In the last 12 months, we’ve had Wannacry, Russian election hacking, and a Gmail scam that hit millions. But we haven’t yet had a Hurricane Katrina-style cyberattack hit anywhere in the world. It’s just a matter of time until that happens, researchers reckon, and the effects could be devastating — and expensive.
A report from Lloyds of London, an international insurance company, guesstimates the cost of a global cyberattack at around $53 billion. That puts it up there with the kind of loss that’s normally reserved for a major natural disaster.
In the hypothetical scenario dreamed up by Lloyds, a major cloud services provider is hacked, and malicious code spread to its customers. The code hides out for a year to maximise the number of systems it can spread to, before activating all at once.
There’s a spread of damages that Lloyds forsees. The best-case scenario for such a hack, if every company has robust backups and an intelligent security team, would see $4.6 billion in damages, resulting from lost work time and stolen company data.

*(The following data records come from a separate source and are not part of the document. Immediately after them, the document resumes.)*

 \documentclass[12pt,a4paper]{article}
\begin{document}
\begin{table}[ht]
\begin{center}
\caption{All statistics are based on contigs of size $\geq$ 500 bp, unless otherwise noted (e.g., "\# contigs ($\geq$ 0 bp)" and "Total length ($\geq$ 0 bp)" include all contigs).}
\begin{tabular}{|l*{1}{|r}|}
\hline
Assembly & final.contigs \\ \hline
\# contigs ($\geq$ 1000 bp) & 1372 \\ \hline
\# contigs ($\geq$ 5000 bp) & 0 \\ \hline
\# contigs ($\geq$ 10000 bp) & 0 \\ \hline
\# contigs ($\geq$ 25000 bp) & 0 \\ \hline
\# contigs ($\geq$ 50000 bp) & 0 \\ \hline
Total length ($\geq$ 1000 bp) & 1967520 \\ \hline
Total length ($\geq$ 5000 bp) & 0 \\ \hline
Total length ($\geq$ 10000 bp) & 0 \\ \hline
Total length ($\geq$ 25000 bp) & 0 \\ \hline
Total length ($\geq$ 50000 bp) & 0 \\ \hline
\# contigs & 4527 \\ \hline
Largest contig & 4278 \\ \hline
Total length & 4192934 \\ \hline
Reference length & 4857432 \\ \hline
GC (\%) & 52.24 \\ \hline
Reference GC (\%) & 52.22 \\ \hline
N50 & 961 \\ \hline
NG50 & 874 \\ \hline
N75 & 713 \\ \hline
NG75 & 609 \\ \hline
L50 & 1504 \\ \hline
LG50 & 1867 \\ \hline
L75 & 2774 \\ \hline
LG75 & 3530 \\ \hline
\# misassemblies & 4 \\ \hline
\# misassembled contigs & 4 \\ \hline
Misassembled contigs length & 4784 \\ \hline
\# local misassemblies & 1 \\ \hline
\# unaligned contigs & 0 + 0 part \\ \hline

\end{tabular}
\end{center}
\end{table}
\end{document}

The worst-case scenario has damages pegged at $121 billion. By comparison, Hurricane Sandy is estimated to have cost $75 billion in total damages.
The report was commissioned by Lloyds as an exercise to try and work out the company’s potential exposure to cyberattack. Insurance against cyberattacks is increasingly common for businesses, as maintaining security against ransomware and industrial espionage is expensive and far from foolproof.